Bisogna non cambiare prospettiva, ma abbandonare la prospettiva, se vogliamo rientrare nel mondo. Il mondo in cui siamo crea continuamente, e senza soluzioni di continuità, rappresentazioni rendendole allo stesso tempo irraggiungibili. Giriamo perciò come il criceto nella ruota. La domanda è come rompere la cornice se il contenuto del quadro è diventato la cornice?
La merce in cui siamo trasformati vive del desiderio che le macchine desideranti proiettano su di essa, non certo di una qualche realtà. Questa persistenza in vita di ciò che è morto è ad ogni evidenza impenetrabile e ammette al massimo compromessi che si propongono come il nuovo nome della sconfitta. Voltarsi e non dall’altra parte, perché non c’è una parte che ci può salvare, vuol dire allora solo ri-voltarsi. Voltarsi cioè due volte in modo da tornare con occhi inediti al punto di partenza, non aspettandosi di trovare alcuni ad attenderci, ma solo coloro, i pochi o meglio i pochissimi, con cui abbiamo concordato un patto esistenziale di rivolta.
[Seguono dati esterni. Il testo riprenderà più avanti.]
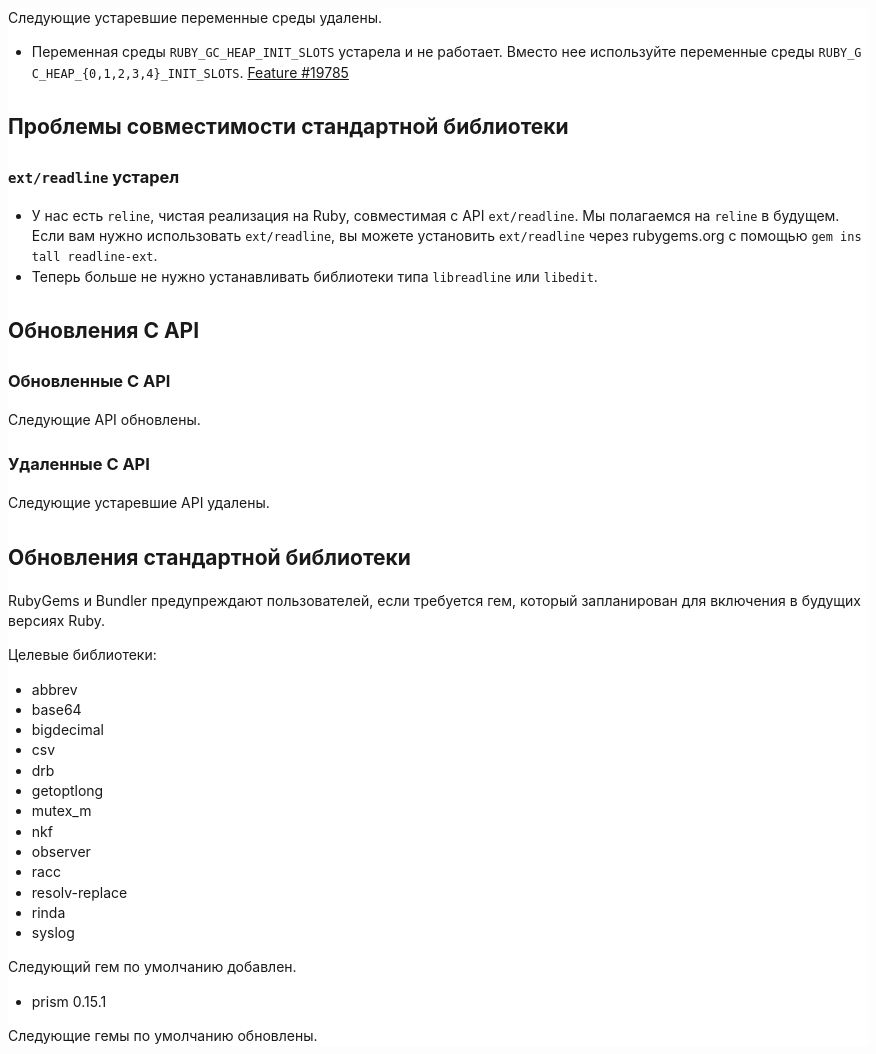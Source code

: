 Следующие устаревшие переменные среды удалены.

* Переменная среды `RUBY_GC_HEAP_INIT_SLOTS` устарела и не работает. Вместо нее используйте переменные среды `RUBY_GC_HEAP_{0,1,2,3,4}_INIT_SLOTS`. [Feature #19785](https://bugs.ruby-lang.org/issues/19785)

## Проблемы совместимости стандартной библиотеки

### `ext/readline` устарел

* У нас есть `reline`, чистая реализация на Ruby, совместимая с API `ext/readline`. Мы полагаемся на `reline` в будущем. Если вам нужно использовать `ext/readline`, вы можете установить `ext/readline` через rubygems.org с помощью `gem install readline-ext`.
* Теперь больше не нужно устанавливать библиотеки типа `libreadline` или `libedit`.

## Обновления C API

### Обновленные C API

Следующие API обновлены.



### Удаленные C API

Следующие устаревшие API удалены.



## Обновления стандартной библиотеки

RubyGems и Bundler предупреждают пользователей, если требуется гем, который запланирован для включения в будущих версиях Ruby.

Целевые библиотеки:

  * abbrev
  * base64
  * bigdecimal
  * csv
  * drb
  * getoptlong
  * mutex_m
  * nkf
  * observer
  * racc
  * resolv-replace
  * rinda
  * syslog

Следующий гем по умолчанию добавлен.

* prism 0.15.1

Следующие гемы по умолчанию обновлены.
Tanto pochi che possono iniziare dalla minoranza di due, che non hanno aspettative ma utopie da condividere, con un patto dis-perato, che nulla abbia a che fare con la speranza ma solo con l’azione.
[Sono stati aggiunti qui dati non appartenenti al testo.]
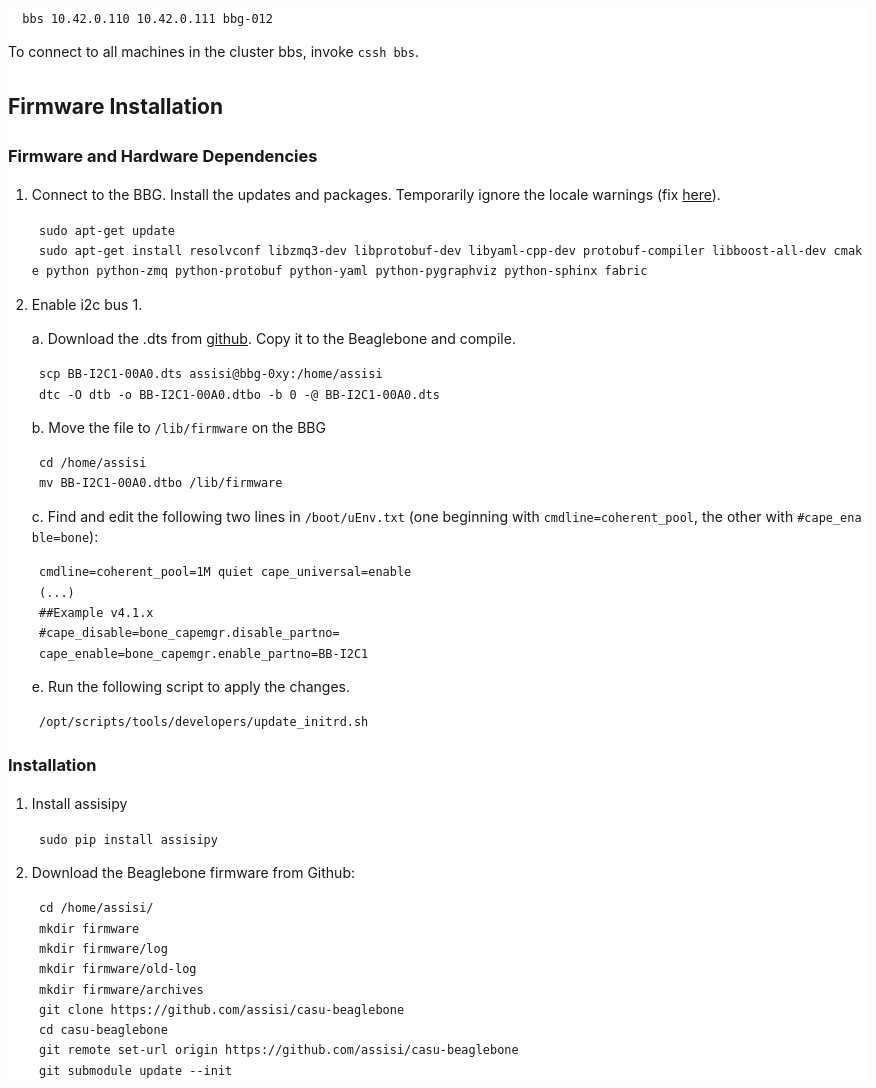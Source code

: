       bbs 10.42.0.110 10.42.0.111 bbg-012

 To connect to all machines in the cluster bbs, invoke `cssh bbs`.

## Firmware Installation

### Firmware and Hardware Dependencies

1. Connect to the BBG. Install the updates and packages. Temporarily ignore the locale warnings (fix [here](#locale-warnings)).

        sudo apt-get update
        sudo apt-get install resolvconf libzmq3-dev libprotobuf-dev libyaml-cpp-dev protobuf-compiler libboost-all-dev cmake python python-zmq python-protobuf python-yaml python-pygraphviz python-sphinx fabric

2. Enable i2c bus 1.

      a. Download the .dts from [github](https://github.com/jadonk/cape-firmware/blob/master/arch/arm/boot/dts/BB-I2C1-00A0.dts). Copy it to the Beaglebone and compile.

        scp BB-I2C1-00A0.dts assisi@bbg-0xy:/home/assisi
        dtc -O dtb -o BB-I2C1-00A0.dtbo -b 0 -@ BB-I2C1-00A0.dts

      b. Move the file to `/lib/firmware` on the BBG

        cd /home/assisi
        mv BB-I2C1-00A0.dtbo /lib/firmware

      c. Find and edit the following two lines in `/boot/uEnv.txt` (one beginning with `cmdline=coherent_pool`, the other with `#cape_enable=bone`):

        cmdline=coherent_pool=1M quiet cape_universal=enable
        (...)
        ##Example v4.1.x
        #cape_disable=bone_capemgr.disable_partno=
        cape_enable=bone_capemgr.enable_partno=BB-I2C1

      e. Run the following script to apply the changes.

        /opt/scripts/tools/developers/update_initrd.sh

### Installation

1. Install assisipy

        sudo pip install assisipy

2. Download the Beaglebone firmware from Github:

        cd /home/assisi/
        mkdir firmware
        mkdir firmware/log
        mkdir firmware/old-log
        mkdir firmware/archives
        git clone https://github.com/assisi/casu-beaglebone
        cd casu-beaglebone
        git remote set-url origin https://github.com/assisi/casu-beaglebone
        git submodule update --init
Un’azione cieca e senza progetto, perché quel progetto sarebbe estorto sul nascere e prontamente utilizzato per conformarlo all’esistente. Un’azione senza destino, capace solo di attivare chi agisce al fine esclusivo di apprendere modi mai visti di agire, disapprendendo i modi precedenti e noti. Il criterio sarà solo uno: nulla di ciò che è noto ci riguarda e solo imparare forme mai viste di azione ci interessa inventare. Il senso della rivolta allora cercherà di essere: ciò che ci unisce è la lacerazione del pensiero fino ai confini dell’impensato; l’impossibilità di dire e di essere detto.